L'apogeo della letteratura siriaca si ha con il diacono Efrem
(nato a Nisibi nel 306, morì a Edessa nel c.373) detto
l'"arpa dello spirito santo", che domina tutta la lirica ed è
uno dei maggiori prosatori: egli, che fu anche vescovo, scrisse
soprattutto in siriaco ma conosceva la lingua greca e fu influenzato
dalla retorica ellenistica. Scrisse Inni, Sermoni e Commentari
ai libri dell'Antico Testamento. Nel 451, con il concilio di Calcedonia,
la chiesa siriaca si divise in due tronconi: occidentali giacobiti
e monofisiti, e orientali nestoriani.
Tra IV e V secolo è anche l'apogeo della letteratura cristiana
copta. Il copto (dall'arabo qubt =egiziano) era una lingua, corrispondente
all'ultima fase dell'antico egiziano, suddivisa in quattro dialetti
letterari: parlata dal volgo, adottò invece della troppo
complicata scrittura demotica, l'alfabeto greco cui furono aggiunte
alcune lettere; la letteratura copta nacque dall'incontro tra
l'autoctona cultura egiziana e il cristianesimo, la gnosi e il
giudaismo. Il suo sviluppo influì in modo decisivo sulla
separazione della chiesa egiziana monofisita da quella di Bisanzio
(ortodossa): la cultura cristiana copta rappresentò così
la reazione nazionale e religiosa al dominio politico religioso
e linguistico dell'impero d'oriente. Aspetto nazionalista e vicinanza
con la lingua del popolo permisero la diffusione della cultura
in più larghi strati della popolazione.
All'origine della letteratura sono versioni di opere cristiane
greche. Il legame con le letterature straniere fu costante, assicurò
alla copta un'importante funzione mediatrice, ma non favorì
la continuità con la millenaria cultura dell'antico Egitto.

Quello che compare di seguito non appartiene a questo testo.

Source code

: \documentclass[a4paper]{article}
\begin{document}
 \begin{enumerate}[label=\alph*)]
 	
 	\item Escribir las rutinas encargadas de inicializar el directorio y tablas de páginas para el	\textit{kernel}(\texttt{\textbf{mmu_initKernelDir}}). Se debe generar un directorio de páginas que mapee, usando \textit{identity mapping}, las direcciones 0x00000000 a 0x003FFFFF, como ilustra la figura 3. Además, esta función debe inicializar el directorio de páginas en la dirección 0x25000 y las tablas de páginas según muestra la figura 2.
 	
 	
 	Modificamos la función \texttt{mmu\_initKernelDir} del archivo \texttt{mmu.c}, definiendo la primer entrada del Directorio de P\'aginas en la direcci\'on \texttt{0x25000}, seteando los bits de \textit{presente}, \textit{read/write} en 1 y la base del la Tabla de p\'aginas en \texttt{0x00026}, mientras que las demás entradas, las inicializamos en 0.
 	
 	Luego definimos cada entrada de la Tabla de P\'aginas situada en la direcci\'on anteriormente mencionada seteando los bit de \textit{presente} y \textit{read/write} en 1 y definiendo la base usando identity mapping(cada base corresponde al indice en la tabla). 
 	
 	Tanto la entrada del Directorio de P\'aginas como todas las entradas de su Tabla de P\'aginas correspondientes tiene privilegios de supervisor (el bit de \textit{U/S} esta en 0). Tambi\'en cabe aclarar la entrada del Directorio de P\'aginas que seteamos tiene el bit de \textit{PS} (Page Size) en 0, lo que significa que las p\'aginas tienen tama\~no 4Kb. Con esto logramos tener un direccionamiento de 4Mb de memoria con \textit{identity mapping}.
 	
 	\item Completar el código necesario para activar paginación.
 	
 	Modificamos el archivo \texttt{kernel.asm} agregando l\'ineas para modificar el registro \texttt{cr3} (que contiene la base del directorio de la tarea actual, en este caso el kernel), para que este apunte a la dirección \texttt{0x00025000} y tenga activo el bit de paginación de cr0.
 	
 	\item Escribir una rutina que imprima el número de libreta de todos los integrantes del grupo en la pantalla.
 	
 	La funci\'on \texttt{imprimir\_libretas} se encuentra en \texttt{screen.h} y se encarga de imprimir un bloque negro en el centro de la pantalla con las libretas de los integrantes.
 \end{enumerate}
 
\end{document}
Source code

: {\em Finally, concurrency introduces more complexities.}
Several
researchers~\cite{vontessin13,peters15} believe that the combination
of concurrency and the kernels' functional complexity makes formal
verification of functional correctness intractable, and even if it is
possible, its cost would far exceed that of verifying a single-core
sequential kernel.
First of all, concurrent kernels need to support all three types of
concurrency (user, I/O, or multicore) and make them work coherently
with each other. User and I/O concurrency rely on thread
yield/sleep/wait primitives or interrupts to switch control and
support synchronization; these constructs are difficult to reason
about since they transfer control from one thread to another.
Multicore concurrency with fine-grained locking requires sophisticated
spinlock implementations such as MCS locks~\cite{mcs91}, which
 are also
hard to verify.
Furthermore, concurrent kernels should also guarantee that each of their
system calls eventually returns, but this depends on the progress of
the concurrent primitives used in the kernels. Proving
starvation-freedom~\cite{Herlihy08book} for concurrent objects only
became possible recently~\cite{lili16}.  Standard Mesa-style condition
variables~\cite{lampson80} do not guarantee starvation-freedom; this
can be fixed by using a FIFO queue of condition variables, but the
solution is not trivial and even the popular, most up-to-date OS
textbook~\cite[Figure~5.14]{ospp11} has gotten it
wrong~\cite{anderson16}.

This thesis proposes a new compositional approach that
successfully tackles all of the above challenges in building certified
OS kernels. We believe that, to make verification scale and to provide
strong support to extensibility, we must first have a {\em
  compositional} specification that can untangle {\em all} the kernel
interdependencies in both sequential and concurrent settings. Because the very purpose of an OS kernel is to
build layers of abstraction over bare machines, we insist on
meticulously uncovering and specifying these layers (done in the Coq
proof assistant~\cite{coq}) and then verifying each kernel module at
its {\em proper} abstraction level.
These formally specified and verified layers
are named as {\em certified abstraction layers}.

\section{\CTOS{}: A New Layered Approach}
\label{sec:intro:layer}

Tra le prime traduzioni sono quelle della Bibbia, di alcuni scritti
liturgici, di molte opere della letteratura apocrifa. Della maggior
parte degli scrittori copti si ignora il nome. Tra le personalità
più note sono: Pacomio (292\346) scrittore e fondatore
dei monasteri dell'Alto Egitto; e Scenute (nato nella pri- ma
metà del IV secolo, morto nel c. 451), il più grande
scrittore copto a noi noto. Scenute fu un rigidissimo moralizzatore
della vita monastica e laica, energico riformatore della chiesa
copta. Ha lasciato numerosi scritti in dialetto saidico, per lo
più sermoni ed epistole, volti contro ogni forma di superstizione
paganesimo rilassatezza, caratterizzati da un'ispirazione ardente,
uno stile vigoroso e concitato.
Caratteristici della produzione copta sono i tratti popolari,
presenti sia negli scritti ameni che in quelli edificanti e sacri.
Tramite la produzione copta ci sono state tramandate opere altrimenti
perdute: del manicheismo (omelie, Kephalaia, Salmi di Tommaso
ecc.), e opere gnostiche note come Manoscritti di Nag Hammadi.
Tra IV e VII secolo è anche un primo sviluppo della diffusione
letteraria cristiana in lingua etiopica (etiopica classica, o
ge'ez: si tratta di una lingua semitica), su influsso della letteratura
copta e siriaca. Si tratta di poche iscrizioni, con prime versioni
dal greco, dalla Bibbia, dai padri della chiesa cristiana e da
opere apocrife. Dopo il VII secolo non si attestano altre produzioni:
è un periodo di silenzio che si interromperà nel
XIV secolo.
Anche nella regione armena si diffonde il cristianesimo. La lingua
dei predicatori cristiani in Armenia fu per circa un secolo il
siriaco o il greco, a seconda della loro patria o formazione.
La lingua armena, appartenente al gruppo indoeuropeo, pur avendo
una tradizione orale tutt'altro che trascurabile, mancava di una
propria scrittura. Inventore dell'alfabeto armeno nei 36 segni
che sono ancora oggi in uso, fu considerato il dottissimo Mesrob
[noto anche con altre trascrizioni: Mesrop, Mastoc]. Egli era
nato a Chacik [Taron] nel 361 (morì a Ecmiadzin nel 441).
Allo scopo di tradurre in armeno i testi sacri, riunì attorno
a sé una schiera di dotti, i cosiddetti "sacri traduttori".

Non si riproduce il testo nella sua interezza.